In [1]:
from google.colab import drive

In [2]:
drive.mount('/content/drive')

Mounted at /content/drive


In [None]:
import os
import numpy as np
import librosa
import pandas as pd

In [None]:
sr = 16000
hop_length = 512
n_bins = 84
bins_per_octave = 12
fmin = librosa.note_to_hz('C1')

In [None]:
def energy_entropy(spectrogram):
    eps = 1e-10
    energy = np.sum(spectrogram**2, axis=0)
    if np.sum(energy) == 0:
        return 0
    energy /= np.sum(energy) + eps
    entropy = -np.sum(energy * np.log2(energy + eps))
    return entropy

def extract_features(spectrogram_db):
    if spectrogram_db.size == 0:
        print("Warning: Empty spectrogram detected, skipping feature extraction.")
        return None

    spectrogram_power = librosa.db_to_power(spectrogram_db)

    spectral_centroid = librosa.feature.spectral_centroid(S=spectrogram_power).mean()
    spectral_bandwidth = librosa.feature.spectral_bandwidth(S=spectrogram_power).mean()
    spectral_rolloff = librosa.feature.spectral_rolloff(S=spectrogram_power).mean()
    spectral_flatness = librosa.feature.spectral_flatness(S=spectrogram_power).mean()

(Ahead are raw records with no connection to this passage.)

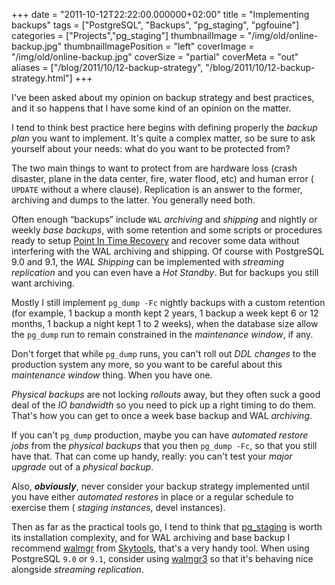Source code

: +++
date = "2011-10-12T22:22:00.000000+02:00"
title = "Implementing backups"
tags = ["PostgreSQL", "Backups", "pg_staging", "pgfouine"]
categories = ["Projects","pg_staging"]
thumbnailImage = "/img/old/online-backup.jpg"
thumbnailImagePosition = "left"
coverImage = "/img/old/online-backup.jpg"
coverSize = "partial"
coverMeta = "out"
aliases = ["/blog/2011/10/12-backup-strategy",
           "/blog/2011/10/12-backup-strategy.html"]
+++

I've been asked about my opinion on backup strategy and best practices, and
it so happens that I have some kind of an opinion on the matter.


I tend to think best practice here begins with defining properly the 
*backup
plan* you want to implement. It's quite a complex matter, so be sure to ask
yourself about your needs: what do you want to be protected from?

The two main things to want to protect from are hardware loss (crash
disaster, plane in the data center, fire, water flood, etc) and human error
(
`UPDATE` without a where clause). Replication is an answer to the former,
archiving and dumps to the latter. You generally need both.

Often enough “backups” include 
`WAL` 
*archiving* and 
*shipping* and nightly or
weekly 
*base backups*, with some retention and some scripts or procedures
ready to setup 
[Point In Time Recovery](http://www.postgresql.org/docs/9.1/static/continuous-archiving.html) and recover some data without
interfering with the WAL archiving and shipping. Of course with PostgreSQL
9.0 and 9.1, the 
*WAL Shipping* can be implemented with 
*streaming replication*
and you can even have a 
*Hot Standby*. But for backups you still want
archiving.

Mostly I still implement 
`pg_dump -Fc` nightly backups with a custom retention
(for example, 1 backup a month kept 2 years, 1 backup a week kept 6 or 12
months, 1 backup a night kept 1 to 2 weeks), when the database size allow
the 
`pg_dump` run to remain constrained in the 
*maintenance window*, if any.

Don't forget that while 
`pg_dump` runs, you can't roll out 
*DDL changes* to the
production system any more, so you want to be careful about this
*maintenance window* thing. When you have one.

*Physical backups* are not locking 
*rollouts* away, but they often suck a good
deal of the 
*IO bandwidth* so you need to pick up a right timing to do them.
That's how you can get to once a week base backup and WAL 
*archiving*.

If you can't 
`pg_dump` production, maybe you can have 
*automated restore jobs*
from the 
*physical backups* that you then 
`pg_dump -Fc`, so that you still have
that. That can come up handy, really: you can't test your 
*major upgrade* out
of a 
*physical backup*.

Also, 
***obviously***, never consider your backup strategy implemented until you
have either 
*automated restores* in place or a regular schedule to exercise
them (
*staging instances*, devel instances).

Then as far as the practical tools go, I tend to think that 
[pg_staging](http://tapoueh.org/pgsql/pgstaging.html) is
worth its installation complexity, and for WAL archiving and base backup I
recommend 
[walmgr](http://skytools.projects.postgresql.org/doc/walmgr.html) from 
[Skytools](http://wiki.postgresql.org/wiki/SkyTools), that's a very handy tool. When using
PostgreSQL 
`9.0` or 
`9.1`, consider using 
[walmgr3](http://packages.debian.org/experimental/skytools3-walmgr) so that it's behaving nice
alongside 
*streaming replication*.
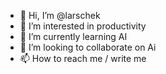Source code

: - 👋 Hi, I’m @larschek
- 👀 I’m interested in productivity
- 🌱 I’m currently learning AI
- 💞️ I’m looking to collaborate on Ai
- 📫 How to reach me / write me

<!---
larschek/larschek is a ✨ special ✨ repository because its `README.md` (this file) appears on your GitHub profile.
You can click the Preview link to take a look at your changes.
--->
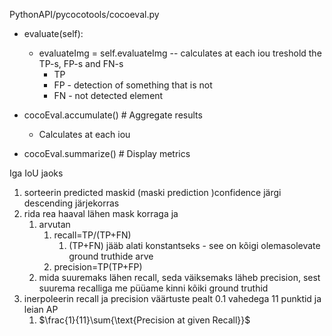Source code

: PythonAPI/pycocotools/cocoeval.py


- evaluate(self):
    - evaluateImg = self.evaluateImg -- calculates at each iou treshold the TP-s, FP-s and FN-s
        - TP 
        - FP - detection of something that is not
        - FN - not detected element
- cocoEval.accumulate()  # Aggregate results
    - Calculates at each iou 

- cocoEval.summarize()   # Display metrics


Iga IoU jaoks 

1. sorteerin predicted maskid (maski prediction )confidence järgi descending järjekorras
2. rida rea haaval lähen mask korraga ja 
    1. arvutan
        1. recall=TP/(TP+FN)
            1. (TP+FN) jääb alati konstantseks - see on kõigi olemasolevate ground truthide arve 
        2. precision=TP(TP+FP) 
    2. mida suuremaks lähen recall, seda väiksemaks läheb precision, sest suurema recalliga me püüame kinni kõiki ground truthid
3. inerpoleerin recall ja precision väärtuste pealt 0.1 vahedega 11 punktid ja leian AP
    1. $\frac{1}{11}\sum{\text{Precision at given Recall}}$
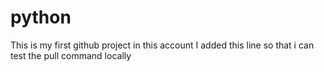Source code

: # python
This is my first github project in this account
I added this line so that i can test the pull command locally
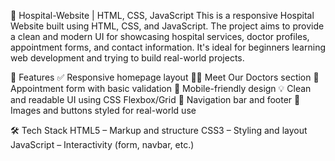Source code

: 🏥 Hospital-Website | HTML, CSS, JavaScript
 This is a responsive Hospital Website built using HTML, CSS, and JavaScript. The project aims to provide a clean and modern UI for showcasing hospital services, doctor profiles, appointment forms, and contact information. It's ideal for beginners learning web development and trying to build real-world projects.

🚀 Features
   ✅ Responsive homepage layout
  👨‍⚕️ Meet Our Doctors section
  📝 Appointment form with basic validation
  📱 Mobile-friendly design
  💡 Clean and readable UI using CSS Flexbox/Grid
  🔔 Navigation bar and footer
  📸 Images and buttons styled for real-world use

🛠️ Tech Stack
   HTML5 – Markup and structure
   CSS3 – Styling and layout
   JavaScript – Interactivity (form, navbar, etc.) 
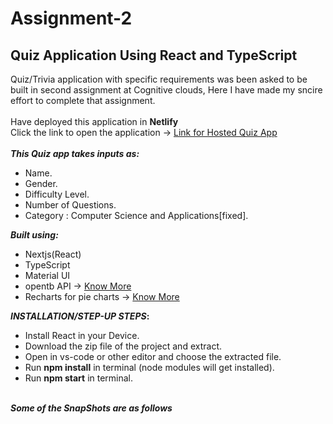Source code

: # Assignment-2
## Quiz Application Using React and TypeScript 

Quiz/Trivia application with specific requirements was been asked to be built in second assignment at Cognitive clouds, Here I have made my sncire effort to complete that assignment. 
\
\
Have deployed this application in <b> Netlify </b>
\
Click the link to open the application -> [Link for Hosted Quiz App](https://taupe-sunburst-90ff99.netlify.app/)
\
\
<b>_This Quiz app takes inputs as:_</b>
* Name.
* Gender.
* Difficulty Level. 
* Number of Questions.
* Category : Computer Science and Applications[fixed].

<b>_Built using:_</b>
* Nextjs(React)
* TypeScript
* Material UI
* opentb API -> [Know More](https://opentdb.com/api_config.php)
* Recharts for pie charts -> [Know More](https://recharts.org/en-US/api/PieChart)

<b>_INSTALLATION/STEP-UP STEPS_:</b>
  * Install React in your Device.
  * Download the zip file of the project and extract.
  * Open in vs-code or other editor and choose the extracted file.
  * Run <b>npm install</b> in terminal (node modules will get installed).
  * Run <b>npm start</b> in terminal.

\
<b>_Some of the SnapShots are as follows_</b>
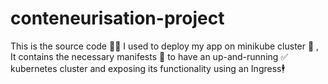 # conteneurisation-project
This is the source code 🧑‍💻 I used to deploy my app on minikube cluster 🐳 , It contains the necessary manifests 📁 to have an up-and-running ✅ kubernetes cluster and exposing its functionality using an Ingress🕴️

    rms_energy = np.sqrt(np.mean(spectrogram_power**2, axis=1)).mean()
    entropy_val = energy_entropy(spectrogram_power)

    mean_spectral = np.mean(spectrogram_power)
    std_spectral = np.std(spectrogram_power)

    feature_dict = {
        "spectral_centroid": spectral_centroid,
        "spectral_bandwidth": spectral_bandwidth,
        "spectral_rolloff": spectral_rolloff,
        "spectral_flatness": spectral_flatness,
        "rms_energy": rms_energy,
        "energy_entropy": entropy_val,
        "mean": mean_spectral,
        "std_dev": std_spectral,
    }

    return feature_dict

def process_folder(main_folder, save_csv_path):
    subband_ranges = {
        "subband_1": (0, 11),
        "subband_2": (12, 23),
        "subband_3": (24, 35),
        "subband_4": (36, 47),
        "subband_5": (48, 59),
        "subband_6": (60, 71),
        "subband_7": (72, 83)
    }

    all_features_list = []

    for root, _, files in os.walk(main_folder):
        set_folder = os.path.basename(root)
        for npy_file in files:
            if npy_file.endswith(".npy"):
                file_path = os.path.join(root, npy_file)
                print(f"Processing: {file_path}")
                class_label = 1 if "forged" in npy_file.lower() else 0
                genre_label = get_genre_from_filename(npy_file)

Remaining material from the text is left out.